Representing the defendants are:

          Dianne L. Sweeney, Esq. (dianne@pillsburylaw.com)
          Pillsbury Winthrop Shaw Pittman LLP
          2475 Hanover Street
          Palo Alto, CA 94304
          Phone: (650) 233-4500
          Fax: (650) 233-4545


SCHERING-PLOUGH: Discovery in K-DUR Suits Completed in 3Q 2008
--------------------------------------------------------------
Schering-Plough Corp. reports that during the quarterly period
ended Sept. 30, 2008, discovery has been completed in several
purported antitrust class-action suits filed before the federal
and state courts against the Company with regards to the drug K-
DUR.

Schering-Plough Corp. had settled patent litigation with Upsher-
Smith, Inc. and ESI Lederle, Inc. relating to generic versions
of K-DUR, the company's long-acting potassium chloride product
supplement used by cardiac patients, for which Lederle and
Upsher Smith had filed Abbreviated New Drug Applications.

Following the commencement of an Federal Trade Commission
administrative proceeding alleging anti-competitive effects from
those settlements, which has been resolved in Schering-Plough's
favor, alleged class action suits were filed in federal and
state courts on behalf of direct and indirect purchasers of K-
DUR against Schering-Plough, Upsher-Smith and Lederle.
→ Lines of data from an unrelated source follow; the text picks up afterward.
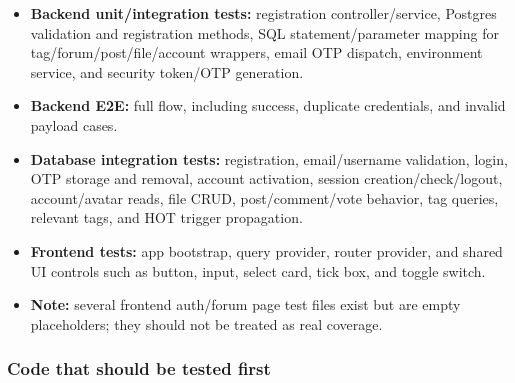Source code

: \documentclass[12pt]{article}
\begin{document}
\begin{itemize}

\item \textbf{Backend unit/integration tests:} registration controller/service, Postgres validation and registration methods, SQL statement/parameter mapping for tag/forum/post/file/account wrappers, email OTP dispatch, environment service, and security token/OTP generation.

\item \textbf{Backend E2E:} full \texttt{} flow, including success, duplicate credentials, and invalid payload cases.

\item \textbf{Database integration tests:} registration, email/username validation, login, OTP storage and removal, account activation, session creation/check/logout, account/avatar reads, file CRUD, post/comment/vote behavior, tag queries, relevant tags, and HOT trigger propagation.

\item \textbf{Frontend tests:} app bootstrap, query provider, router provider, and shared UI controls such as button, input, select card, tick box, and toggle switch.

\item \textbf{Note:} several frontend auth/forum page test files exist but are empty placeholders; they should not be treated as real coverage.

\end{itemize}

\subsubsection{Code that should be tested first}
\end{document}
These suits claim violations of federal and state antitrust
laws, as well as other state statutory and common law causes of
action.

These suits seek unspecified damages, according to the company's
Oct. 28, 2008 Form 10-Q Filing with the U.S. Securities and
Exchange Commission for the quarter ended Sept. 30, 2008.
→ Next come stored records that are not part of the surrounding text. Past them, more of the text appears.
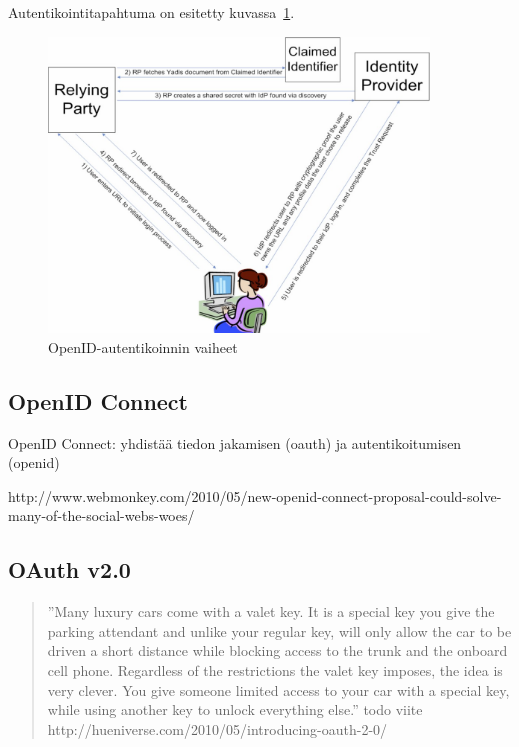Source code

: \documentclass[finnish,gradu]{tktltiki}
\begin{document}
  Autentikointitapahtuma on esitetty kuvassa~\ref{fig:basic_openid_flow}.

  \begin{figure}
    \centering
    \includegraphics[width=0.9\textwidth]{images/openid_flow_recordon06.jpg}
    \caption{OpenID-autentikoinnin vaiheet~\cite{openid_2.0_platform_2009}}
    \label{fig:basic_openid_flow}
  \end{figure}

  \cite{openid_recordon_2009}

  \subsection{OpenID Connect} %
  \label{sub:openid_connect}
  OpenID Connect: yhdistää tiedon jakamisen (oauth) ja autentikoitumisen (openid)

  http://www.webmonkey.com/2010/05/new-openid-connect-proposal-could-solve-many-of-the-social-webs-woes/



  \subsection{OAuth v2.0} %
  \label{sub:oauth}

  \begin{quote}
    ''Many luxury cars come with a valet key. It is a special key you give the parking attendant and unlike your regular key, will only allow the car to be driven a short distance while blocking access to the trunk and the onboard cell phone. Regardless of the restrictions the valet key imposes, the idea is very clever. You give someone limited access to your car with a special key, while using another key to unlock everything else.''
    todo viite http://hueniverse.com/2010/05/introducing-oauth-2-0/
  \end{quote}
\end{document}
Schering-Plough Corp. -- http://www.schering-plough.com-- is an
innovation-driven, science-centered global health care company.
Through its own biopharmaceutical research and collaborations
with partners, Schering-Plough creates therapies that help save
and improve lives around the world. The company applies its
research-and-development platform to human prescription and
consumer products as well as to animal health products.


SCHERING-PLOUGH: Judgment Bids in N.J. Securities Suit Pending
--------------------------------------------------------------
Motions for summary judgment in the federal securities
litigation filed in the U.S. District Court for the District of
New Jersey by a purported class of Schering-Plough Corp.
shareholders are pending.

Following Schering-Plough's announcement that the U.S. Food and
Drug Administration (FDA) had been conducting inspections of its
manufacturing facilities in New Jersey and Puerto Rico and had
issued reports citing deficiencies concerning compliance with
current Good Manufacturing Practices, several lawsuits were
filed against the Company and certain named officers.

These lawsuits allege that the defendants violated the federal
securities law by allegedly failing to disclose material
information and making material misstatements.

Specifically, they allege that Schering-Plough failed to
disclose an alleged serious risk that a new drug application for
CLARINEX would be delayed as a result of these manufacturing
issues, and they allege that the Company failed to disclose the
alleged depth and severity of its manufacturing issues.

These complaints were consolidated into one action in the U.S.
District Court for the District of New Jersey, and a
consolidated amended complaint was filed on Oct. 11, 2001,
purporting to represent a class of shareholders who purchased
shares of Schering-Plough stock from May 9, 2000 through Feb.
15, 2001.

The complaint seeks compensatory damages on behalf of the class.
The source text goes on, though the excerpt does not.